═══ Input records

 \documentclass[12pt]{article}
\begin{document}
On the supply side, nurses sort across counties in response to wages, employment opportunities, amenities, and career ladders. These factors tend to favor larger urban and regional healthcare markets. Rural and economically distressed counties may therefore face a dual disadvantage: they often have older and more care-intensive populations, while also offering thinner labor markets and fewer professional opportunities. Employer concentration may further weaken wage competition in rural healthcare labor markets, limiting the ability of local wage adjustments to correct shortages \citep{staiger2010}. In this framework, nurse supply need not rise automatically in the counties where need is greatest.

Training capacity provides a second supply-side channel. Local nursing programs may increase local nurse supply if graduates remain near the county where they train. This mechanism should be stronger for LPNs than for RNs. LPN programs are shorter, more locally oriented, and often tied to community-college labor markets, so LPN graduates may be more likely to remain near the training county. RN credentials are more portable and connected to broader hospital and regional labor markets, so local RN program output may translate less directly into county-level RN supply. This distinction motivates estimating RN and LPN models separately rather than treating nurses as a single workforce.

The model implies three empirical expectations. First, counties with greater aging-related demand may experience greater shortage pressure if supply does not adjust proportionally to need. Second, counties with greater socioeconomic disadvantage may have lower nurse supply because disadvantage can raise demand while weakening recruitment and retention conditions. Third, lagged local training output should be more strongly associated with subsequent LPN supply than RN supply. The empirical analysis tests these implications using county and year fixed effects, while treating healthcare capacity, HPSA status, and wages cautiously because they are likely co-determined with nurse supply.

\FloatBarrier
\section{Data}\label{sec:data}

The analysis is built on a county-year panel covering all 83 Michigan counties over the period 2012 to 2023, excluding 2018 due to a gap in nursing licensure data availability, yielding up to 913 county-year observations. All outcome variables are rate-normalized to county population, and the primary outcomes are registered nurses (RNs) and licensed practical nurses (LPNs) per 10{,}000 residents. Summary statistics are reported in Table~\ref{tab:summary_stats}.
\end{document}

══════

#### What the task asks:
Each line above is to be reproduced exactly. Leave none out.

#### Answer to this problem:
 \documentclass[12pt]{article}
\begin{document}
On the supply side, nurses sort across counties in response to wages, employment opportunities, amenities, and career ladders. These factors tend to favor larger urban and regional healthcare markets. Rural and economically distressed counties may therefore face a dual disadvantage: they often have older and more care-intensive populations, while also offering thinner labor markets and fewer professional opportunities. Employer concentration may further weaken wage competition in rural healthcare labor markets, limiting the ability of local wage adjustments to correct shortages \citep{staiger2010}. In this framework, nurse supply need not rise automatically in the counties where need is greatest.

Training capacity provides a second supply-side channel. Local nursing programs may increase local nurse supply if graduates remain near the county where they train. This mechanism should be stronger for LPNs than for RNs. LPN programs are shorter, more locally oriented, and often tied to community-college labor markets, so LPN graduates may be more likely to remain near the training county. RN credentials are more portable and connected to broader hospital and regional labor markets, so local RN program output may translate less directly into county-level RN supply. This distinction motivates estimating RN and LPN models separately rather than treating nurses as a single workforce.

The model implies three empirical expectations. First, counties with greater aging-related demand may experience greater shortage pressure if supply does not adjust proportionally to need. Second, counties with greater socioeconomic disadvantage may have lower nurse supply because disadvantage can raise demand while weakening recruitment and retention conditions. Third, lagged local training output should be more strongly associated with subsequent LPN supply than RN supply. The empirical analysis tests these implications using county and year fixed effects, while treating healthcare capacity, HPSA status, and wages cautiously because they are likely co-determined with nurse supply.

\FloatBarrier
\section{Data}\label{sec:data}

The analysis is built on a county-year panel covering all 83 Michigan counties over the period 2012 to 2023, excluding 2018 due to a gap in nursing licensure data availability, yielding up to 913 county-year observations. All outcome variables are rate-normalized to county population, and the primary outcomes are registered nurses (RNs) and licensed practical nurses (LPNs) per 10{,}000 residents. Summary statistics are reported in Table~\ref{tab:summary_stats}.
\end{document}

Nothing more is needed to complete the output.